I wake up to the phone ringing. I’ve got to turn the ringer volume down. I just listen to it, my whole body getting angrier with each ring. When it finally stops, I hear the answering machine’s outgoing message come on and then the muffled voice of someone leaving a message. I roll over and realize that I have to piss so bad it hurts, so I drag myself out of bed and go. While I’m up, I figure I’ll shuffle around the house for a little bit. I notice that it’s getting dark out, so I go into the kitchen to see what time it is. It’s 5:38, which gives me a good idea who was calling. I hit the message button and listen. Sure enough it was work. “You were supposed to be here at five, blah blah blah, we are sorry about your family, blah blah blah, but we’re going to have to fire you… Blah… Blah… Blah.” I look in the fridge to see if any food catches my eye, but nothing does. I check the freezer, but also nothing. Same goes for all the cupboards. Ok, now I’m bored. Then, something occurs to me. Hey, don’t I always complain about not having enough time to compose? Shit. No school, no work, I’ve got nothing but time! Unfortunately however, this optimism is short-lived. I turn on my computer and keyboard, and open all the appropriate files, and find all my notes…and end up playing the melodies to the themes of my favorite film scores. At least it’s something, I guess.

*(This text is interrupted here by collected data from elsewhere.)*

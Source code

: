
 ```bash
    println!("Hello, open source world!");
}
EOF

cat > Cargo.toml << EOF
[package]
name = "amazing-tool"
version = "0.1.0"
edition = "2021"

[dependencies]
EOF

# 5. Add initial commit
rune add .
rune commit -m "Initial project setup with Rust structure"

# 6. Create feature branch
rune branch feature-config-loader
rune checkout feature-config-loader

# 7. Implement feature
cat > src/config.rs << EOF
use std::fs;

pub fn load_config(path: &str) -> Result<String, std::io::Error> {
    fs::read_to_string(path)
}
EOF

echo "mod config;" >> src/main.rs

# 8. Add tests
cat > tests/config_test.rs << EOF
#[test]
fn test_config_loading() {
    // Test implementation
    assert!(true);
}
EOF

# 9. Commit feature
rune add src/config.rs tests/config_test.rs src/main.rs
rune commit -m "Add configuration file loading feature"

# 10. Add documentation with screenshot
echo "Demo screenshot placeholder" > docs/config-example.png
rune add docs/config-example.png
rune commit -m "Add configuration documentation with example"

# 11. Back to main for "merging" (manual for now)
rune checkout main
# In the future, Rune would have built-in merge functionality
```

I’m still “playing” a couple of hours later when my roommate comes home and I hear him hit the message button on the answering machine. I didn’t hit the delete button after I listened to my message, so now it plays for him. He comes practically storming in and gives me a surprised and disappointed sounding, “You got fired?” “That’s what the message says,” I tell him. He tells me, “Tim, I know that you’re upset, but you can’t let go of all your responsibilities.” I tell him that, “It’s not because I’m upset, it’s because I fucking hated my job and at this point, it didn’t make sense to go anymore.” “What about rent?” he throws at me. The only response I can come up with is that, “I don’t really care about it right now.” “The world doesn’t just go away when you want it to,” is his last ditch effort. I tell him that, “I know the world doesn’t go away, but it will be fine without me for a while.”